自适应迭代学习的调度自动化系统运行指标预测方法

doi:10.3778/j.issn.1002-8331.2309-0462

摘要/Abstract

摘要： 在调度自动化系统运行智能风险预警场景下，针对海量指标使用单一算法存在准确率不高以及未根据实时数据特征变化迭代更新等问题，提出一种自适应迭代学习的调度自动化系统运行指标预测方法。基于电力系统业务应用不同行为模式下运行指标时序数据特征，提出基于傅里叶变换和自相关系数的运行指标分类方法。根据分类结果采用自适应选择策略构建运行指标时序预测模型。动态捕捉实时运行指标数据变化，自适应迭代更新模型和预测结果。选取某系统部分运行指标数据进行算例分析，验证了所提方法在精确性与时效性方面均显著优于单一算法，消除了实时数据特征变化对系统运行指标趋势预测的影响。

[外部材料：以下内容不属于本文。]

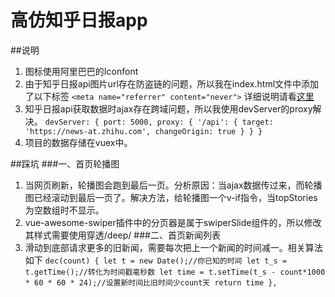 # 高仿知乎日报app

##说明
1. 图标使用阿里巴巴的Iconfont
2. 由于知乎日报api图片url存在防盗链的问题，所以我在index.html文件中添加了以下标签
`<meta name="referrer" content="never">`
详细说明请看[这里](https://www.cnblogs.com/dongcanliang/archive/2017/04/01/6655061.html)
3. 知乎日报api获取数据时ajax存在跨域问题，所以我使用devServer的proxy解决。
`devServer: {
        port: 5000,
        proxy: {
            '/api': {
                target: 'https://news-at.zhihu.com',
                changeOrigin: true
            }
        }
    }`
4. 项目的数据存储在vuex中。


##踩坑
###一、首页轮播图
1. 当网页刷新，轮播图会跑到最后一页。分析原因：当ajax数据传过来，而轮播图已经滚动到最后一页了。解决方法，给轮播图一个v-if指令，当topStories为空数组时不显示。
2. vue-awesome-swiper插件中的分页器是属于swiperSlide组件的，所以修改其样式需要使用穿透/deep/
###二、首页新闻列表
1. 滑动到底部请求更多的旧新闻，需要每次把上一个新闻的时间减一。相关算法如下
`dec(count) {
     let t = new Date();//你已知的时间
     let t_s = t.getTime();//转化为时间戳毫秒数
     let time = t.setTime(t_s - count*1000 * 60 * 60 * 24);//设置新时间比旧时间少count天
     return time
},`


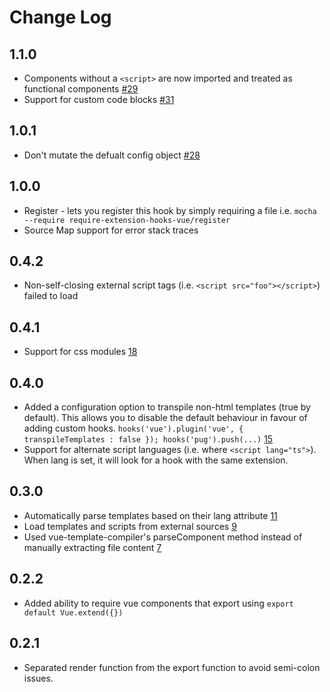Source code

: # Change Log

## 1.1.0
- Components without a `<script>` are now imported and treated as functional components [#29](https://github.com/jackmellis/require-extension-hooks-vue/issues/29)
- Support for custom code blocks [#31](https://github.com/jackmellis/require-extension-hooks-vue/pull/31)

## 1.0.1
- Don't mutate the defualt config object [#28](https://github.com/jackmellis/require-extension-hooks-vue/pull/28)

## 1.0.0
- Register - lets you register this hook by simply requiring a file i.e. `mocha --require require-extension-hooks-vue/register`
- Source Map support for error stack traces

## 0.4.2
- Non-self-closing external script tags (i.e. `<script src="foo"></script>`) failed to load

## 0.4.1
- Support for css modules [18](https://github.com/jackmellis/require-extension-hooks-vue/issues/18)

## 0.4.0
- Added a configuration option to transpile non-html templates (true by default). This allows you to disable the default behaviour in favour of adding custom hooks. `hooks('vue').plugin('vue', { transpileTemplates : false }); hooks('pug').push(...)` [15](https://github.com/jackmellis/require-extension-hooks-vue/issues/15)
- Support for alternate script languages (i.e. where `<script lang="ts">`). When lang is set, it will look for a hook with the same extension.

## 0.3.0
- Automatically parse templates based on their lang attribute [11](https://github.com/jackmellis/require-extension-hooks-vue/issues/11)
- Load templates and scripts from external sources [9](https://github.com/jackmellis/require-extension-hooks-vue/issues/9)
- Used vue-template-compiler's parseComponent method instead of manually extracting file content [7](https://github.com/jackmellis/require-extension-hooks-vue/issues/7)

## 0.2.2
- Added ability to require vue components that export using `export default Vue.extend({})`

## 0.2.1
- Separated render function from the export function to avoid semi-colon issues.
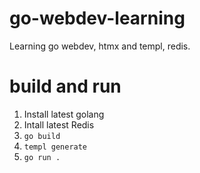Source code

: # go-webdev-learning

Learning go webdev, htmx and templ, redis.

# build and run

1. Install latest golang
2. Intall latest Redis
3. `go build` 
4. `templ generate`
5. `go run .`
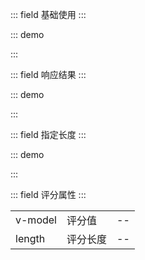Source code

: ::: field 基础使用
:::

::: demo

<template>
  <lay-rate></lay-rate>
</template>

<script>
import { ref } from 'vue';

export default {
  setup() {

    return {
    }
  }
}
</script>

:::

::: field 响应结果
:::

::: demo

<template>
  <lay-rate v-model="all"></lay-rate> {{all}}
</template>

<script>
import { ref } from 'vue'

export default {
  setup() {

    const all = ref(4)

    return {
      all
    }
  }
}
</script>

:::

::: field 指定长度
:::

::: demo

<template>
  <lay-rate v-model="all2" :length="length"></lay-rate> {{all2}}
</template>

<script>
import { ref } from 'vue';

export default {
  setup() {

    const all2 = ref(4);
    const length = ref(10)

    return {
      all2,
      length
    }
  }
}
</script>

:::

::: field 评分属性
:::

|         |          |     |
| ------- | -------- | --- |
| v-model | 评分值   | --  |
| length  | 评分长度 | --  |
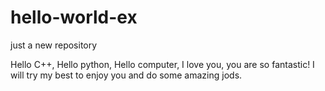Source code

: # hello-world-ex
just a new repository


Hello C++, Hello python, Hello computer, I love you, you are so fantastic!
I will try my best to enjoy you and do some amazing jods.
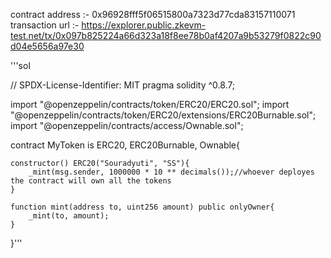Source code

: contract address :- 0x96928fff5f06515800a7323d77cda83157110071
transaction url :- https://explorer.public.zkevm-test.net/tx/0x097b825224a66d323a18f8ee78b0af4207a9b53279f0822c90d04e5656a97e30

'''sol

// SPDX-License-Identifier: MIT
pragma solidity ^0.8.7;

import "@openzeppelin/contracts/token/ERC20/ERC20.sol";
import "@openzeppelin/contracts/token/ERC20/extensions/ERC20Burnable.sol";
import "@openzeppelin/contracts/access/Ownable.sol";

contract MyToken is ERC20, ERC20Burnable, Ownable{
    
    constructor() ERC20("Souradyuti", "SS"){
        _mint(msg.sender, 1000000 * 10 ** decimals());//whoever deployes the contract will own all the tokens 
    }

    function mint(address to, uint256 amount) public onlyOwner{
        _mint(to, amount);
    }
}'''
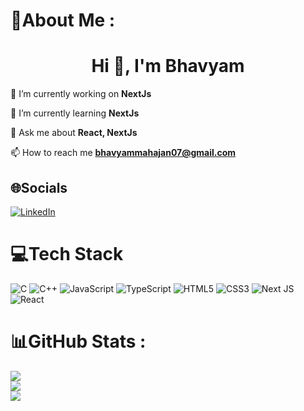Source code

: # 💫About Me :
  
<h1 align="center">Hi 👋, I'm Bhavyam</h1>

🔭 I’m currently working on **NextJs**

 🌱 I’m currently learning **NextJs**

 💬 Ask me about **React, NextJs**

 📫 How to reach me **bhavyammahajan07@gmail.com**

## 🌐Socials
[![LinkedIn](https://img.shields.io/badge/LinkedIn-%230077B5.svg?logo=linkedin&logoColor=white)](https://linkedin.com/in/bhavyammahajan) 

# 💻Tech Stack
![C](https://img.shields.io/badge/c-%2300599C.svg?style=for-the-badge&logo=c&logoColor=white) ![C++](https://img.shields.io/badge/c++-%2300599C.svg?style=for-the-badge&logo=c%2B%2B&logoColor=white) ![JavaScript](https://img.shields.io/badge/javascript-%23323330.svg?style=for-the-badge&logo=javascript&logoColor=%23F7DF1E) ![TypeScript](https://img.shields.io/badge/typescript-%23007ACC.svg?style=for-the-badge&logo=typescript&logoColor=white) ![HTML5](https://img.shields.io/badge/html5-%23E34F26.svg?style=for-the-badge&logo=html5&logoColor=white) ![CSS3](https://img.shields.io/badge/css3-%231572B6.svg?style=for-the-badge&logo=css3&logoColor=white) ![Next JS](https://img.shields.io/badge/Next-black?style=for-the-badge&logo=next.js&logoColor=white) ![React](https://img.shields.io/badge/react-%2320232a.svg?style=for-the-badge&logo=react&logoColor=%2361DAFB)
# 📊GitHub Stats :
![](https://github-readme-stats.vercel.app/api?username=bhavyammahajan&theme=vue-dark&hide_border=false&include_all_commits=true&count_private=true)<br/>
![](https://github-readme-streak-stats.herokuapp.com/?user=bhavyammahajan&theme=vue-dark&hide_border=false)<br/>
![](https://github-readme-stats.vercel.app/api/top-langs/?username=bhavyammahajan&theme=vue-dark&hide_border=false&include_all_commits=true&count_private=true&layout=compact)
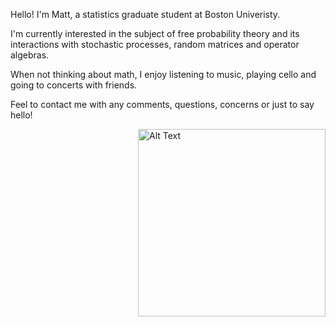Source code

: Hello! I'm Matt, a statistics graduate student at Boston Univeristy. 

I'm currently interested in the subject of free probability theory and its interactions with stochastic processes, random matrices and operator algebras. 

When not thinking about math, I enjoy listening to music, playing cello and going to concerts with friends. 

Feel to contact me with any comments, questions, concerns or just to say hello!


<div style="float: right; margin-left: 20px;">
    <img src="https://github.com/giwdulttam/giwdulttam.github.io/assets/112978414/7047a641-ea51-4614-81f7-b0819d5dcf49" alt="Alt Text" width="300"/>
</div>

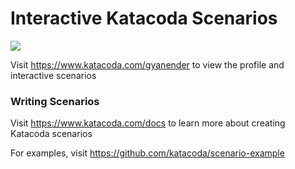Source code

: # Interactive Katacoda Scenarios

[![](http://shields.katacoda.com/katacoda/gyanender/count.svg)](https://www.katacoda.com/gyanender "Get your profile on Katacoda.com")

Visit https://www.katacoda.com/gyanender to view the profile and interactive scenarios

### Writing Scenarios
Visit https://www.katacoda.com/docs to learn more about creating Katacoda scenarios

For examples, visit https://github.com/katacoda/scenario-example
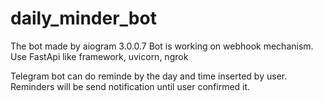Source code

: # daily_minder_bot 
The bot made by aiogram 3.0.0.7
Bot is working on webhook mechanism.
Use FastApi like framework, uvicorn, ngrok

Telegram bot can do reminde by the day and time inserted by user. 
Reminders will be send notification until user confirmed it.
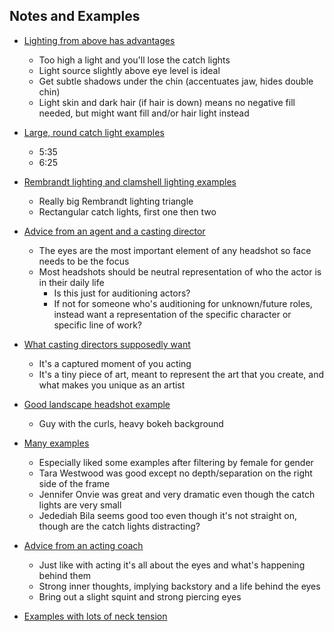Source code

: 
## Notes and Examples
- [Lighting from above has advantages](https://digital-photography-school.com/3-lighting-setups-headshots/)
    - Too high a light and you'll lose the catch lights
    - Light source slightly above eye level is ideal
    - Get subtle shadows under the chin (accentuates jaw, hides double chin)
    - Light skin and dark hair (if hair is down) means no negative fill needed, but might want fill and/or hair light instead

- [Large, round catch light examples](http://www.ulearnphotography.com/studio-lighting/how-to-shoot-actor-headshot-model-portraits/)
    - 5:35
    - 6:25

- [Rembrandt lighting and clamshell lighting examples](https://www.amateurphotographer.co.uk/technique/expert_advice/how-to-take-better-headshots-lighting-132728)
    - Really big Rembrandt lighting triangle
    - Rectangular catch lights, first one then two

- [Advice from an agent and a casting director](https://www.stewartwhitley.com/news-blog/http/wwwbackstagecom/interview/8-tips-better-headshots-agent-and-cd/utmcampaigneditorial20postsutmcontent18553891utmmediumsocialutmsourcetwitter)
    - The eyes are the most important element of any headshot so face needs to be the focus
    - Most headshots should be neutral representation of who the actor is in their daily life
        - Is this just for auditioning actors?
        - If not for someone who's auditioning for unknown/future roles, instead want a representation of the specific character or specific line of work?

- [What casting directors supposedly want](https://www.nycastings.com/headshot-fixes-every-casting-director-wishes-you-would-do/)
    - It's a captured moment of you acting
    - It's a tiny piece of art, meant to represent the art that you create, and what makes you unique as an artist

- [Good landscape headshot example](https://actinginlondon.co.uk/acting-headshots-guide/)
    - Guy with the curls, heavy bokeh background

- [Many examples](https://www.jordanmatter.com/photography/head-shots/actor-headshots)
    - Especially liked some examples after filtering by female for gender
    - Tara Westwood was good except no depth/separation on the right side of the frame
    - Jennifer Onvie was great and very dramatic even though the catch lights are very small
    - Jedediah Bila seems good too even though it's not straight on, though are the catch lights distracting?

- [Advice from an acting coach](https://www.backstage.com/magazine/article/tips-better-headshot-11730/)
    - Just like with acting it's all about the eyes and what's happening behind them
    - Strong inner thoughts, implying backstory and a life behind the eyes
    - Bring out a slight squint and strong piercing eyes

- [Examples with lots of neck tension](https://www.linkedin.com/pulse/20141013143030-11257534-how-to-look-your-best-for-a-headshot/?articleId=8449492689580492922)
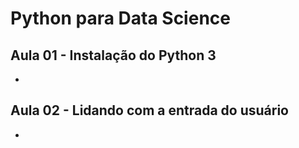 # Python para Data Science

## Aula 01 - Instalação do Python 3
* [](#)
  
## Aula 02 - Lidando com a entrada do usuário
* [](#)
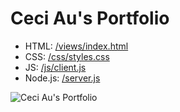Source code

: # Ceci Au's Portfolio

- HTML: [/views/index.html](views/index.html)
- CSS: [/css/styles.css](css/styles.css)
- JS: [/js/client.js](js/client.js)
- Node.js: [/server.js]( dserver.js)

![Ceci Au's Portfolio](https://raw.githubusercontent.com/ceciaups/Portfolio/master/images/Portfolio.png)

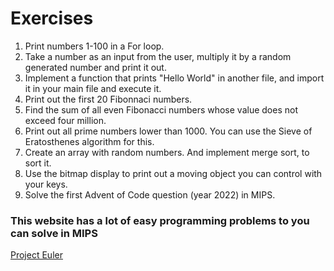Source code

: # Exercises 
1. Print numbers 1-100 in a For loop.  
2. Take a number as an input from the user, multiply it by a random generated number and print it out. 
3. Implement a function that prints "Hello World" in another file, and import it in your main file and execute it.  
4. Print out the first 20 Fibonnaci numbers.
5. Find the sum of all even Fibonacci numbers whose value does not exceed four million.
6. Print out all prime numbers lower than 1000. You can use the Sieve of Eratosthenes algorithm for this.
7. Create an array with random numbers. And implement merge sort, to sort it.  
8. Use the bitmap display to print out a moving object you can control with your keys.  
9. Solve the first Advent of Code question (year 2022) in MIPS.

### This website has a lot of easy programming problems to you can solve in MIPS
[Project Euler](https://projecteuler.net/)
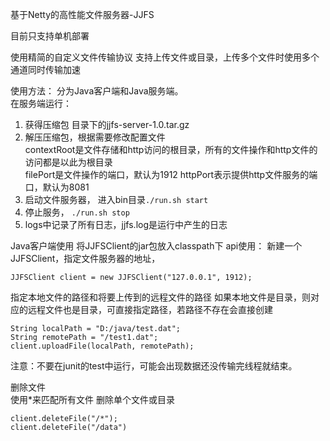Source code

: 基于Netty的高性能文件服务器-JJFS  

目前只支持单机部署

使用精简的自定义文件传输协议
支持上传文件或目录，上传多个文件时使用多个通道同时传输加速


使用方法：
分为Java客户端和Java服务端。  
在服务端运行：
1. 获得压缩包 目录下的jjfs-server-1.0.tar.gz
2. 解压压缩包，根据需要修改配置文件  
contextRoot是文件存储和http访问的根目录，所有的文件操作和http文件的访问都是以此为根目录  
filePort是文件操作的端口，默认为1912
httpPort表示提供http文件服务的端口，默认为8081
3. 启动文件服务器， 进入bin目录`./run.sh start`
4. 停止服务， `./run.sh stop`
5. logs中记录了所有日志，jjfs.log是运行中产生的日志

    


Java客户端使用
将JJFSClient的jar包放入classpath下
api使用：
新建一个JJFSClient，指定文件服务器的地址，

    JJFSClient client = new JJFSClient("127.0.0.1", 1912);
    
指定本地文件的路径和将要上传到的远程文件的路径
如果本地文件是目录，则对应的远程文件也是目录，可直接指定路径，若路径不存在会直接创建
    
    String localPath = "D:/java/test.dat";
    String remotePath = "/test1.dat";
    client.uploadFile(localPath, remotePath);
    
注意：不要在junit的test中运行，可能会出现数据还没传输完线程就结束。

删除文件  
使用*来匹配所有文件
删除单个文件或目录

    client.deleteFile("/*");
    client.deleteFile("/data")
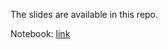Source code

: The slides are available in this repo.

Notebook: [link](https://lightning.ai/eric-haibin-lin/studios/verl-neurips~01je0d1benfjb9grmfjxqahvkn?view=public&section=featured)
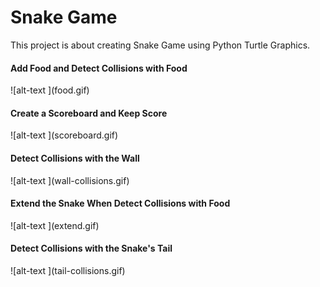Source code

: # Snake Game
This project is about creating Snake Game using Python Turtle Graphics.

<h4>Add Food and Detect Collisions with Food</h4>
![alt-text ](food.gif)

<h4>Create a Scoreboard and Keep Score</h4>
![alt-text ](scoreboard.gif)

<h4>Detect Collisions with the Wall</h4>
![alt-text ](wall-collisions.gif)

<h4>Extend the Snake When Detect Collisions with Food</h4>
![alt-text ](extend.gif)

<h4>Detect Collisions with the Snake's Tail</h4>
![alt-text ](tail-collisions.gif)
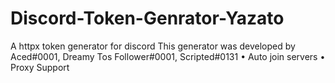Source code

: # Discord-Token-Genrator-Yazato
A httpx token generator for discord
This generator was developed by Aced#0001, Dreamy Tos Follower#0001, Scripted#0131
• Auto join servers
• Proxy Support
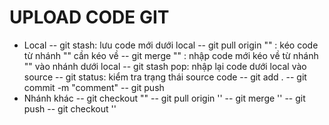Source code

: # UPLOAD CODE GIT
  - Local
    -- git stash: lưu code mới dưới local
    -- git pull origin "" : kéo code từ nhánh "" cần kéo về
    -- git merge "" : nhập code mới kéo về từ nhánh "" vào nhánh dưới local
    -- git stash pop: nhập lại code dưới local vào source
    -- git status: kiểm tra trạng thái source code
    -- git add .
    -- git commit -m "comment"
    -- git push
  - Nhánh khác
    -- git checkout ""
    -- git pull origin ''
    -- git merge ''
    -- git push
    -- git checkout ''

关键词: 调度自动化系统, 自适应选择, 迭代学习, 自适应更新, 运行指标时序预测

Abstract: A adaptive iterative learning method for predicting metrics of dispatching automation systems is proposed to address issues such as low accuracy of a single algorithm applied to massive metrics and failure to iteratively update based on real-time data feature changes in the context of intelligent risk warning scenarios. Based on the temporal data characteristics of metrics under different behavioral patterns of business applications in power system, a classification method for metrics based on Fourier transform and autocorrelation coefficient is proposed. Based on the classification results, an adaptive selection strategy is adopted to construct a timeseries prediction model for the metric. Real-time metric changes are dynamically captured and adaptively iterated to update model and prediction results. This paper selects some metric data of a system for example analysis to verify that the proposed method is significantly better than a single algorithm in terms of accuracy and timeliness, eliminating the impact of real-time data feature changes on metric prediction.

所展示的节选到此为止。